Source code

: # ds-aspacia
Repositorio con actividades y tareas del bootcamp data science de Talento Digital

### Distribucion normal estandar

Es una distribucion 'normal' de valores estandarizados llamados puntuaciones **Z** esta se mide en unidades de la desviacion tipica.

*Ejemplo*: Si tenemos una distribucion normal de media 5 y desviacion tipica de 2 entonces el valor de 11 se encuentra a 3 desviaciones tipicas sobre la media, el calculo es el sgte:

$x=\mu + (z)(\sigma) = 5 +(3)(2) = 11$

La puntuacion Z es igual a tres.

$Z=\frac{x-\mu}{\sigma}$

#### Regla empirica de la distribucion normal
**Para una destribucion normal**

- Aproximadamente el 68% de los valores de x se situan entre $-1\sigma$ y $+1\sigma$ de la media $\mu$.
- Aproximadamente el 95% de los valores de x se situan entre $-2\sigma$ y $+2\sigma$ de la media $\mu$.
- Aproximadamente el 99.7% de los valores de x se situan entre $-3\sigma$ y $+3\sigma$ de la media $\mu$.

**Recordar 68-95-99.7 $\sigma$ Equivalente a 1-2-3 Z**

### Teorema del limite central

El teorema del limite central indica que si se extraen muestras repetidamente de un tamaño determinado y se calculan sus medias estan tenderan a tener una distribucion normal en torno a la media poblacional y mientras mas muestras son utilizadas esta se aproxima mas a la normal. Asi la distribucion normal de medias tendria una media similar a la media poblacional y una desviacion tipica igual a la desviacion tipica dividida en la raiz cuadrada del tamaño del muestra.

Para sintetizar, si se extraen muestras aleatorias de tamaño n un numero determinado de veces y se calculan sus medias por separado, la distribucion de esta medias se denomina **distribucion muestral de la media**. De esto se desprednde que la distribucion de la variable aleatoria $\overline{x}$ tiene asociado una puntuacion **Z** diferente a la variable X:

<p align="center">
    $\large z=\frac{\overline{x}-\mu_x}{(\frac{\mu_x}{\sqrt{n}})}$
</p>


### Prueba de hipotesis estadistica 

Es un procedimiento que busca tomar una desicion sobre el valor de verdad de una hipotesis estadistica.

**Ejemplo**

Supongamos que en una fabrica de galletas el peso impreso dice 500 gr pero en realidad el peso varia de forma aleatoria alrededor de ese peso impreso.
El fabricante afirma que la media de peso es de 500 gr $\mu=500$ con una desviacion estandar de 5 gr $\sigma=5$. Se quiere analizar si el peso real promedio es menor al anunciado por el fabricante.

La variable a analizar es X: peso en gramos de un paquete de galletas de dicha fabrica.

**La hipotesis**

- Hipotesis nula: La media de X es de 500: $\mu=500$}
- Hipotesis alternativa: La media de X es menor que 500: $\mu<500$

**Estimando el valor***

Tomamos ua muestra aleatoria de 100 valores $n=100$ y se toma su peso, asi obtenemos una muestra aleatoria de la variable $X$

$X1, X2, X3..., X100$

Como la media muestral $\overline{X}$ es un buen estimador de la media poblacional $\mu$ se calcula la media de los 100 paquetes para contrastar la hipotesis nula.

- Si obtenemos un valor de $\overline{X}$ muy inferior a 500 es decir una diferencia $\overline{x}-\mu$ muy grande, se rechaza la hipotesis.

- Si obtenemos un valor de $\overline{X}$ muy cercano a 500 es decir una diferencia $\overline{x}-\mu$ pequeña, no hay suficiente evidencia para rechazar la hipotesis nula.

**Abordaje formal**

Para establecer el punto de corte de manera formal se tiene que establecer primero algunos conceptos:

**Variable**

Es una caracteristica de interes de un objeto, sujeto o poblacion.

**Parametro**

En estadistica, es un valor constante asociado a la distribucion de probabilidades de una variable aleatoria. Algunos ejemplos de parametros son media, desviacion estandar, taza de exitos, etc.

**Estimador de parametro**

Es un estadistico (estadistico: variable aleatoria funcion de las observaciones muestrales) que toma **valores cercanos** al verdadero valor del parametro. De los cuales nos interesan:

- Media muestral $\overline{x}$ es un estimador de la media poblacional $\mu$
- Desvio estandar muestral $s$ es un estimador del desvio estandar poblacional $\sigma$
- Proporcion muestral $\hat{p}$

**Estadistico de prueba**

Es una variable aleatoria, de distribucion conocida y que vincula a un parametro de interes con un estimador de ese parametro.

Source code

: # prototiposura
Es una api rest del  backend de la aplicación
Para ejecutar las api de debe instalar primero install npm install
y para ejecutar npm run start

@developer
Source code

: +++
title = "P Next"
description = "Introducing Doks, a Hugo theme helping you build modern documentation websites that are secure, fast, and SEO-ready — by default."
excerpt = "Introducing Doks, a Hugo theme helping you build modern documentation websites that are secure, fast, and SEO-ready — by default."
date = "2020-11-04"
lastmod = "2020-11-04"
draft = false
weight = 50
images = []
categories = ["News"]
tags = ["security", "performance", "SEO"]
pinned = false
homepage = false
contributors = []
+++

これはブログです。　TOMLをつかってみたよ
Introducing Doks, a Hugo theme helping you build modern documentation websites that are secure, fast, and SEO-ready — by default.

○ ○ ○ ○

> Work item
The whole block of entries above should be repeated exactly.

> Task answer
Source code

: # ds-aspacia
Repositorio con actividades y tareas del bootcamp data science de Talento Digital

### Distribucion normal estandar

Es una distribucion 'normal' de valores estandarizados llamados puntuaciones **Z** esta se mide en unidades de la desviacion tipica.

*Ejemplo*: Si tenemos una distribucion normal de media 5 y desviacion tipica de 2 entonces el valor de 11 se encuentra a 3 desviaciones tipicas sobre la media, el calculo es el sgte:

$x=\mu + (z)(\sigma) = 5 +(3)(2) = 11$

La puntuacion Z es igual a tres.

$Z=\frac{x-\mu}{\sigma}$

#### Regla empirica de la distribucion normal
**Para una destribucion normal**

- Aproximadamente el 68% de los valores de x se situan entre $-1\sigma$ y $+1\sigma$ de la media $\mu$.
- Aproximadamente el 95% de los valores de x se situan entre $-2\sigma$ y $+2\sigma$ de la media $\mu$.
- Aproximadamente el 99.7% de los valores de x se situan entre $-3\sigma$ y $+3\sigma$ de la media $\mu$.

**Recordar 68-95-99.7 $\sigma$ Equivalente a 1-2-3 Z**

### Teorema del limite central

El teorema del limite central indica que si se extraen muestras repetidamente de un tamaño determinado y se calculan sus medias estan tenderan a tener una distribucion normal en torno a la media poblacional y mientras mas muestras son utilizadas esta se aproxima mas a la normal. Asi la distribucion normal de medias tendria una media similar a la media poblacional y una desviacion tipica igual a la desviacion tipica dividida en la raiz cuadrada del tamaño del muestra.

Para sintetizar, si se extraen muestras aleatorias de tamaño n un numero determinado de veces y se calculan sus medias por separado, la distribucion de esta medias se denomina **distribucion muestral de la media**. De esto se desprednde que la distribucion de la variable aleatoria $\overline{x}$ tiene asociado una puntuacion **Z** diferente a la variable X:

<p align="center">
    $\large z=\frac{\overline{x}-\mu_x}{(\frac{\mu_x}{\sqrt{n}})}$
</p>


### Prueba de hipotesis estadistica 

Es un procedimiento que busca tomar una desicion sobre el valor de verdad de una hipotesis estadistica.

**Ejemplo**

Supongamos que en una fabrica de galletas el peso impreso dice 500 gr pero en realidad el peso varia de forma aleatoria alrededor de ese peso impreso.
El fabricante afirma que la media de peso es de 500 gr $\mu=500$ con una desviacion estandar de 5 gr $\sigma=5$. Se quiere analizar si el peso real promedio es menor al anunciado por el fabricante.

La variable a analizar es X: peso en gramos de un paquete de galletas de dicha fabrica.

**La hipotesis**

- Hipotesis nula: La media de X es de 500: $\mu=500$}
- Hipotesis alternativa: La media de X es menor que 500: $\mu<500$

**Estimando el valor***

Tomamos ua muestra aleatoria de 100 valores $n=100$ y se toma su peso, asi obtenemos una muestra aleatoria de la variable $X$

$X1, X2, X3..., X100$

Como la media muestral $\overline{X}$ es un buen estimador de la media poblacional $\mu$ se calcula la media de los 100 paquetes para contrastar la hipotesis nula.

- Si obtenemos un valor de $\overline{X}$ muy inferior a 500 es decir una diferencia $\overline{x}-\mu$ muy grande, se rechaza la hipotesis.

- Si obtenemos un valor de $\overline{X}$ muy cercano a 500 es decir una diferencia $\overline{x}-\mu$ pequeña, no hay suficiente evidencia para rechazar la hipotesis nula.

**Abordaje formal**

Para establecer el punto de corte de manera formal se tiene que establecer primero algunos conceptos:

**Variable**

Es una caracteristica de interes de un objeto, sujeto o poblacion.

**Parametro**

En estadistica, es un valor constante asociado a la distribucion de probabilidades de una variable aleatoria. Algunos ejemplos de parametros son media, desviacion estandar, taza de exitos, etc.

**Estimador de parametro**

Es un estadistico (estadistico: variable aleatoria funcion de las observaciones muestrales) que toma **valores cercanos** al verdadero valor del parametro. De los cuales nos interesan:

- Media muestral $\overline{x}$ es un estimador de la media poblacional $\mu$
- Desvio estandar muestral $s$ es un estimador del desvio estandar poblacional $\sigma$
- Proporcion muestral $\hat{p}$

**Estadistico de prueba**

Es una variable aleatoria, de distribucion conocida y que vincula a un parametro de interes con un estimador de ese parametro.

Source code

: # prototiposura
Es una api rest del  backend de la aplicación
Para ejecutar las api de debe instalar primero install npm install
y para ejecutar npm run start

@developer
Source code

: +++
title = "P Next"
description = "Introducing Doks, a Hugo theme helping you build modern documentation websites that are secure, fast, and SEO-ready — by default."
excerpt = "Introducing Doks, a Hugo theme helping you build modern documentation websites that are secure, fast, and SEO-ready — by default."
date = "2020-11-04"
lastmod = "2020-11-04"
draft = false
weight = 50
images = []
categories = ["News"]
tags = ["security", "performance", "SEO"]
pinned = false
homepage = false
contributors = []
+++

これはブログです。　TOMLをつかってみたよ
Introducing Doks, a Hugo theme helping you build modern documentation websites that are secure, fast, and SEO-ready — by default.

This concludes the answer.